Del legado zapatista proviene esa sentencia que, pese a la distancia tanto geográfica como temporal, se aviva hoy al calor de una crisis que desborda por su crudeza el límite de la paciencia ciudadana. Me refiero a la proclama ‘si no hay justicia para el pueblo, que no haya paz para el gobierno’ que igual sirve de estandarte de la conciencia social como de excusa para el divertimento callejero. El llamado ‘escrache’ tiene algo de las dos cosas. No faltan razones para protestar. En todo caso faltan días. Otra cosa es elegir una vía que, de lograr algo, sólo será entregar munición gratis a palmeros y tertulianos para deslegitimar el justísimo origen de la sublevación. No comparto el acoso en ninguna de sus modalidades, pero, como en casi todo, hay gradaciones. Al menos las suficientes para colegir que pocos más agresivos que conjugar el poder financiero, judicial y policial para echarte de tu casa y dejarte en la calle con tus pocos enseres y tus infinitas angustias. Por si fuera poco súmese que en no pocos supuestos a quienes echan, cuando su situación se lo permitía, han subvencionado con sus impuestos el saneamiento contable de sus verdugos inmobiliarios.

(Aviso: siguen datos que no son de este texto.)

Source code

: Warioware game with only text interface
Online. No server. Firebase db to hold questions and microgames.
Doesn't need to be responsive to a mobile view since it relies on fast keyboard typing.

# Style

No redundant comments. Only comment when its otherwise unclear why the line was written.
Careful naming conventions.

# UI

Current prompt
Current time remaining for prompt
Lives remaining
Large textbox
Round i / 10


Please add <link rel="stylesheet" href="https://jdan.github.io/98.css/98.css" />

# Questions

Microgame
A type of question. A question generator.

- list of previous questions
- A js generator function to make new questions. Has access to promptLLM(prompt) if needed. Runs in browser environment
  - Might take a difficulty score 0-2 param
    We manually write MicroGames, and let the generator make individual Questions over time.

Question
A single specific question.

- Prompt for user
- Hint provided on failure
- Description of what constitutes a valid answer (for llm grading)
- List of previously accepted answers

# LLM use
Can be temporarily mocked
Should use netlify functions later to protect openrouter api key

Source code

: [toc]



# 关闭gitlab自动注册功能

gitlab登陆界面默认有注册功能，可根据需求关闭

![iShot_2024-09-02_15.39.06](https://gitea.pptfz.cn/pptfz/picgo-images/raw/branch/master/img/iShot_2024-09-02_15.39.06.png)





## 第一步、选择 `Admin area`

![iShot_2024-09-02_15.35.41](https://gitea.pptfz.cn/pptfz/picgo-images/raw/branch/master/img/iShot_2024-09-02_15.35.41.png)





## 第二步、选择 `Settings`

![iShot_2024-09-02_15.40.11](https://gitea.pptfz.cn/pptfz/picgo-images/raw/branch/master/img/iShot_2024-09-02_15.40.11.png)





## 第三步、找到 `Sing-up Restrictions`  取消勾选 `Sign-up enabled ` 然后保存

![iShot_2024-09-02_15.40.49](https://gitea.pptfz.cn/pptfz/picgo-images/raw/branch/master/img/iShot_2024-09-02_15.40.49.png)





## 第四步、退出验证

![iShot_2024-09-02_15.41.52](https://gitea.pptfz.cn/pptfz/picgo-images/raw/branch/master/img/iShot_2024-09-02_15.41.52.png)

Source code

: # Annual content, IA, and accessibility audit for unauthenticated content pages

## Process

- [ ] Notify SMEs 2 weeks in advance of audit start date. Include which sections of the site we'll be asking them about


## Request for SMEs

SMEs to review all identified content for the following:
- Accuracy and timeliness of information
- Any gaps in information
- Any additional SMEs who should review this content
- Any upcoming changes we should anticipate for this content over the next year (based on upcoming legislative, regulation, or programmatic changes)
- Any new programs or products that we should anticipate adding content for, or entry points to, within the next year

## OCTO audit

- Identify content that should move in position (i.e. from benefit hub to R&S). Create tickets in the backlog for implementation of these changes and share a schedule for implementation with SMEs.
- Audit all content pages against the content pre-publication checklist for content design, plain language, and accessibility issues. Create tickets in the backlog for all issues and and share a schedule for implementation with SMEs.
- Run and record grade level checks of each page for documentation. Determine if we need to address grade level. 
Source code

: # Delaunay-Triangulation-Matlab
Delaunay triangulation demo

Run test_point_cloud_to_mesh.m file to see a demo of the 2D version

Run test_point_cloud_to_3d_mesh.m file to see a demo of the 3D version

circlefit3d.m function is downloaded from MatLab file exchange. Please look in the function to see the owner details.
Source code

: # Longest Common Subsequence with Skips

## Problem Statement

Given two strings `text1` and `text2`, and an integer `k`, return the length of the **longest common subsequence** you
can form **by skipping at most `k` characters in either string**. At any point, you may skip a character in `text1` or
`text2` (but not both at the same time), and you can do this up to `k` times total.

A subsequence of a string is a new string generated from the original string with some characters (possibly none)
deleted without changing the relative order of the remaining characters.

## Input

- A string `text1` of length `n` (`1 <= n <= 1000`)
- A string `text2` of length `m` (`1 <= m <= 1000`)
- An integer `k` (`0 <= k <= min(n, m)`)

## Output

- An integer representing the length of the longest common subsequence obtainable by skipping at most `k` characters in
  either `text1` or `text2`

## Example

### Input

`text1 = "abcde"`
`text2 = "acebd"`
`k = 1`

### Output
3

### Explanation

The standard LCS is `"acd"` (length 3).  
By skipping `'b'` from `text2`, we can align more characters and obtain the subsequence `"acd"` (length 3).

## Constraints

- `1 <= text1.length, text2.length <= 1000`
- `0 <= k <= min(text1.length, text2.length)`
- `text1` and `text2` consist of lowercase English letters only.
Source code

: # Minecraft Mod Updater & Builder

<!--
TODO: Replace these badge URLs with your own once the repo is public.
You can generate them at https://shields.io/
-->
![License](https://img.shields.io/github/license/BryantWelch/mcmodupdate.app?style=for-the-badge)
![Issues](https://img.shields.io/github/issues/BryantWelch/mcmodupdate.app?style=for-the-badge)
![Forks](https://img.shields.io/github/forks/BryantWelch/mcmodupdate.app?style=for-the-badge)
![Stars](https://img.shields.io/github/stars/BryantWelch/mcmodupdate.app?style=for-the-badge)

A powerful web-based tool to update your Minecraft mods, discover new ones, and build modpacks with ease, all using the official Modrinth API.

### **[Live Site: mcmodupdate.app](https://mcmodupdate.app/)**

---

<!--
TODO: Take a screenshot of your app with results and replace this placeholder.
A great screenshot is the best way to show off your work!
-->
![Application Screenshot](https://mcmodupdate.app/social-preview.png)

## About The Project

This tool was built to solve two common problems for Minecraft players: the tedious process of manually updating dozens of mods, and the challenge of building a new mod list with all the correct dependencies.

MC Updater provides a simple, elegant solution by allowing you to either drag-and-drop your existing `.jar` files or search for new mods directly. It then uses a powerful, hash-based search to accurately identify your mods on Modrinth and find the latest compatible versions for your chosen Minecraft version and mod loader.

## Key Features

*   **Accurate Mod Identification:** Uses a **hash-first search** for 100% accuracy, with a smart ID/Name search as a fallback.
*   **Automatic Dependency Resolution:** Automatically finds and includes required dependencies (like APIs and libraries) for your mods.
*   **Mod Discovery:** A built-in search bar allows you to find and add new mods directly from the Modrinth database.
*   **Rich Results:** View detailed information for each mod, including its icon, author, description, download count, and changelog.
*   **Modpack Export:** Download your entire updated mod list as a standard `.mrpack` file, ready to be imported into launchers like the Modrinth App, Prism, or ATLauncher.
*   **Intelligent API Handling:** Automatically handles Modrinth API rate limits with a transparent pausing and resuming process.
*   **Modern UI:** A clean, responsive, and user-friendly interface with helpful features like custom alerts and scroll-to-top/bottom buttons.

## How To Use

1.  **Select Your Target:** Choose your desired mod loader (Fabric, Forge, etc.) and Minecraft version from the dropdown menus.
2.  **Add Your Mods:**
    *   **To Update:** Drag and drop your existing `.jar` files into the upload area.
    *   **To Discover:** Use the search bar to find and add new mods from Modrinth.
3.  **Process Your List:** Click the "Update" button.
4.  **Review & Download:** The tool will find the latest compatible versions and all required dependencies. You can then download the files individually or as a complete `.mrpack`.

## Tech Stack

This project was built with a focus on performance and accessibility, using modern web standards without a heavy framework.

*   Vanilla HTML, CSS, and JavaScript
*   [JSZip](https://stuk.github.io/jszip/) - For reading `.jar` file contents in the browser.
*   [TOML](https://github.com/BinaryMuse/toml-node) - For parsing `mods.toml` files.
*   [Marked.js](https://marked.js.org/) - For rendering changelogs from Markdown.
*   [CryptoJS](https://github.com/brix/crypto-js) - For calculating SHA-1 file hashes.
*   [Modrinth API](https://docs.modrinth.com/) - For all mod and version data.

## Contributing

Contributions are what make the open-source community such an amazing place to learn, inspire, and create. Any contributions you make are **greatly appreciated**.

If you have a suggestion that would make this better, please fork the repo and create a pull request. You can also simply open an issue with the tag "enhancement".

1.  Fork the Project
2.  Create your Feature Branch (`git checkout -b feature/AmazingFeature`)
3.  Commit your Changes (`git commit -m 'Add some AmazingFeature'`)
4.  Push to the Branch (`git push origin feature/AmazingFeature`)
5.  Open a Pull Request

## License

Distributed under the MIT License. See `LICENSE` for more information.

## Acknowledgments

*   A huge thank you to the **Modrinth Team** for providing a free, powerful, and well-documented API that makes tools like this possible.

No faltará quien piense que con estos antecedentes lo que habría que hacer es no sólo callar sino pasear a hombros a los autores de este dramático disparate. Hay gente pá tó, que diría el torero. Sin embargo, entre la premeditada ceguera de quienes no quieren ver más realidad que la que realmente atienda a sus intereses mediáticos o económicos, cuando no ambos a la vez, y la de quienes a cuenta de persistir en determinadas movilizaciones frivolizan sus causas (como ‘acto divertido’ ha sido calificado el ‘escrache’ por una de sus firmes defensoras) debería quedar un espacio suficiente para la reflexión. Por ejemplo para sopesar que, con toda su tardanza, siempre mucha en caso tan extremos, ha sido una institución, en concreto un tribunal europeo, quien ha desmontado buena parte de la infame normativa sobre desahucios y obligado al Gobierno a no seguir mirando al tendido.
Todo será poco, pero seguramente mucho más de lo que se consiga acompañando a un diputado al aseo para ponerle una pegatina sobre el urinario. No sólo la protesta ciudadana es un derecho sino que es un deber. Que no vale para nada sólo lo sostienen aquellos que confunden lo que quieren que ocurra con lo que de verdad ocurre. Impedir, como hace no mucho en Galicia, que una octogenaria de quede a la fuerza sin un techo bajo el que cobijarse, no es un acto de protesta sino de resplandeciente justicia. En todo caso son auxilios puntuales porque es imposible evitar desde la calle más de 91.000 embargos que fueron los registrados el año pasado. La magnitud del problema es tal que los cauces han de ser otros en un país, eso sí, normal en el que un Gobierno se dé por aludido cuando la firma de casi millón y medio de ciudadanos le pide que rectifique para evitar este desastre. Como esto no es así, legítimo y lógico será que critique estos acosos que padece. Muchos menos comprensible sería que alegara que le pillan por sorpresa.